» Exercise directions
Retype the lines below exactly, but only those from the line that has "Because official image" through the line that has "- I am actively". Omit every picture.

=-=-=-=-=

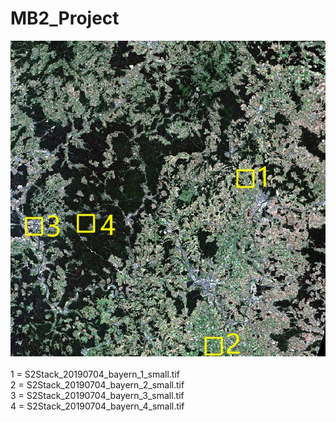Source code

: # MB2_Project
![overview image](https://raw.githubusercontent.com/corneliazy/MB2_Project/main/OverviewSmallSitesNummeriert.png) <br>
<br>
1 = S2Stack_20190704_bayern_1_small.tif <br>
2 = S2Stack_20190704_bayern_2_small.tif <br>
3 = S2Stack_20190704_bayern_3_small.tif <br>
4 = S2Stack_20190704_bayern_4_small.tif <br>
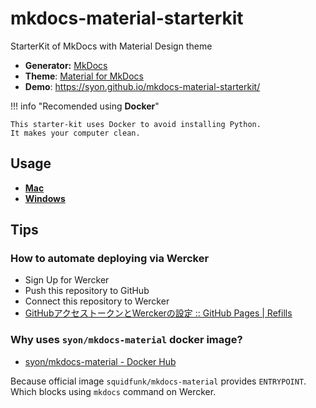 # mkdocs-material-starterkit
StarterKit of MkDocs with Material Design theme

- __Generator:__ [MkDocs](https://www.mkdocs.org/)
- __Theme__: [Material for MkDocs](https://squidfunk.github.io/mkdocs-material/)
- __Demo__: https://syon.github.io/mkdocs-material-starterkit/

!!! info "Recomended using __Docker__"

    This starter-kit uses Docker to avoid installing Python.
    It makes your computer clean.

## Usage

- __[Mac](./docs/Mac.md)__
- __[Windows](./docs/Windows.md)__

## Tips

### How to automate deploying via Wercker

- Sign Up for Wercker
- Push this repository to GitHub
- Connect this repository to Wercker
- [GitHubアクセストークンとWerckerの設定 :: GitHub Pages \| Refills](https://syon.github.io/refills/rid/1462280/)

### Why uses `syon/mkdocs-material` docker image?

- [syon/mkdocs-material - Docker Hub](https://hub.docker.com/r/syon/mkdocs-material/)

Because official image `squidfunk/mkdocs-material` provides `ENTRYPOINT`.
Which blocks using `mkdocs` command on Wercker.
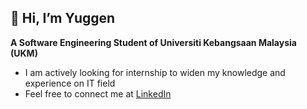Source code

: **👋 Hi, I’m Yuggen**
-
**A Software Engineering Student of Universiti Kebangsaan Malaysia (UKM)**
- I am actively looking for internship to widen my knowledge and experience on IT field
- Feel free to connect me at [LinkedIn](https://www.linkedin.com/in/yuggenthiran-raventharan-6005bb23b/)
<!---
Yuggen17/Yuggen17 is a ✨ special ✨ repository because its `README.md` (this file) appears on your GitHub profile.
You can click the Preview link to take a look at your changes.
--->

=-=-=-=-=

» Answer to the problem
Because official image `squidfunk/mkdocs-material` provides `ENTRYPOINT`.
Which blocks using `mkdocs` command on Wercker.
Source code

: **👋 Hi, I’m Yuggen**
-
**A Software Engineering Student of Universiti Kebangsaan Malaysia (UKM)**
- I am actively looking for internship to widen my knowledge and experience on IT field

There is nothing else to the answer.